Post by Aim » Sat Sep 19, 2020 8:53 pm

Adamant wrote: Tue Sep 15, 2020 11:12 pm As pointed out a couple times already - "carrot" is not カロット, it's キャロット. The "ka"s in Goku's Saiyan name are specifically NOT the first syllable in the word carrot.
Wait, so then, now we know that, what about double "R"'s? Kakarrot? Kakarrotto? Ideally would it be Kakarrotto?
Adamant wrote: Tue Sep 15, 2020 11:12 pm Lots of people DO spell it that way. And it is absolutely a logical spelling. Nothing wrong with it.
Giren, isn't that like spelling Gero "Jero"? And if I'm correct the correct way to say Gero is "geh-roe", not "Je-roe". How does Kanzenshuu spell Jiren? I'm assuming it's said the same way as well.
TheGreatness25 wrote: Wed Sep 16, 2020 1:02 am It's a convenient way to twist this thing, honestly. Obviously "Kakarot" is a pun on "carrot." As for "ブロリ," the "リ" can be "ri," "ry," "li," and "ly." So, yeah. Do the puns have to be that on-the-nose? Why are "Kakarot" and "Raditz" not "Cacarrot" and "Radish?" So, if those names could be modified a bit, so can "Broly."

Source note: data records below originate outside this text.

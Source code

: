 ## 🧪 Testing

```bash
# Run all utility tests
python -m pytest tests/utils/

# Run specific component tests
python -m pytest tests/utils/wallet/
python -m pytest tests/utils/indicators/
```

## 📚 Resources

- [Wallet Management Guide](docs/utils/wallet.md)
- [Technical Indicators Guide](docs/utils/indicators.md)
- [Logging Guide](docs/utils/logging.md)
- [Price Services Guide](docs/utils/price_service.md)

Look, I'm with you and my preferred way of spelling it is "Broli," but I wouldn't say that "Broly" is wrong. And honestly, I would spell it that way of Toei didn't basically stick it in people's faces that Funimation's spellings are official. So, as it stands, there's a movie out there that's called "Broly," so I'm not going to go against the grain on that one. That's not a hill worth doing on. Besides, the casual fan wouldn't know why you're "misspelling" his name when it's out there on movie posters, so for the sake of keeping consistency, I've switched over to "Broly." It's one of those no harm, no foul things. It's not really an error and it retains the sound of the name, so good enough for me.
I personally don't mind what Toei allows FUNimation to do, Toei doesn't care enough to correct them. If Broli is the "ideal" way to spell and say it in English, keeping true to the Japanese, then that's how it should be.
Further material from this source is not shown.